Return each record verbatim, images excluded.

*** Opening of DATA SHOWN ***

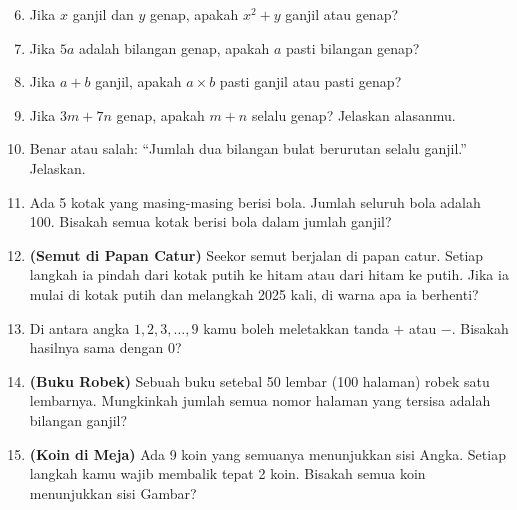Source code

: \documentclass[11pt,a4paper]{article}
\begin{document}
\begin{enumerate}
    \setcounter{enumi}{5}
    \item Jika $x$ ganjil dan $y$ genap, apakah $x^2 + y$ ganjil atau genap?
    \item Jika $5a$ adalah bilangan genap, apakah $a$ pasti bilangan genap?
    \item Jika $a + b$ ganjil, apakah $a \times b$ pasti ganjil atau pasti genap?
    \item Jika $3m + 7n$ genap, apakah $m + n$ selalu genap? Jelaskan alasanmu.
    \item Benar atau salah: ``Jumlah dua bilangan bulat berurutan selalu ganjil.'' Jelaskan.
\end{enumerate}

\begin{enumerate}
    \setcounter{enumi}{10}
    \item Ada 5 kotak yang masing-masing berisi bola. Jumlah seluruh bola adalah 100. Bisakah
          semua kotak berisi bola dalam jumlah ganjil?
    \item \textbf{(Semut di Papan Catur)} Seekor semut berjalan di papan catur. Setiap langkah ia
          pindah dari kotak putih ke hitam atau dari hitam ke putih. Jika ia mulai di kotak putih
          dan melangkah 2025 kali, di warna apa ia berhenti?
    \item Di antara angka $1, 2, 3, \dots, 9$ kamu boleh meletakkan tanda $+$ atau $-$.
          Bisakah hasilnya sama dengan 0?
    \item \textbf{(Buku Robek)} Sebuah buku setebal 50 lembar (100 halaman) robek satu lembarnya.
          Mungkinkah jumlah semua nomor halaman yang tersisa adalah bilangan ganjil?
    \item \textbf{(Koin di Meja)} Ada 9 koin yang semuanya menunjukkan sisi Angka. Setiap langkah
          kamu wajib membalik tepat 2 koin. Bisakah semua koin menunjukkan sisi Gambar?
\end{enumerate}
\end{document}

*** Close of DATA SHOWN ***

** SOLUTION TO THE EXERCISE **
Source code

: \documentclass[11pt,a4paper]{article}
\begin{document}
\begin{enumerate}
    \setcounter{enumi}{5}
    \item Jika $x$ ganjil dan $y$ genap, apakah $x^2 + y$ ganjil atau genap?
    \item Jika $5a$ adalah bilangan genap, apakah $a$ pasti bilangan genap?
    \item Jika $a + b$ ganjil, apakah $a \times b$ pasti ganjil atau pasti genap?
    \item Jika $3m + 7n$ genap, apakah $m + n$ selalu genap? Jelaskan alasanmu.
    \item Benar atau salah: ``Jumlah dua bilangan bulat berurutan selalu ganjil.'' Jelaskan.
\end{enumerate}

\begin{enumerate}
    \setcounter{enumi}{10}
    \item Ada 5 kotak yang masing-masing berisi bola. Jumlah seluruh bola adalah 100. Bisakah
          semua kotak berisi bola dalam jumlah ganjil?
    \item \textbf{(Semut di Papan Catur)} Seekor semut berjalan di papan catur. Setiap langkah ia
          pindah dari kotak putih ke hitam atau dari hitam ke putih. Jika ia mulai di kotak putih
          dan melangkah 2025 kali, di warna apa ia berhenti?
    \item Di antara angka $1, 2, 3, \dots, 9$ kamu boleh meletakkan tanda $+$ atau $-$.
          Bisakah hasilnya sama dengan 0?
    \item \textbf{(Buku Robek)} Sebuah buku setebal 50 lembar (100 halaman) robek satu lembarnya.
          Mungkinkah jumlah semua nomor halaman yang tersisa adalah bilangan ganjil?
    \item \textbf{(Koin di Meja)} Ada 9 koin yang semuanya menunjukkan sisi Angka. Setiap langkah
          kamu wajib membalik tepat 2 koin. Bisakah semua koin menunjukkan sisi Gambar?
\end{enumerate}
\end{document}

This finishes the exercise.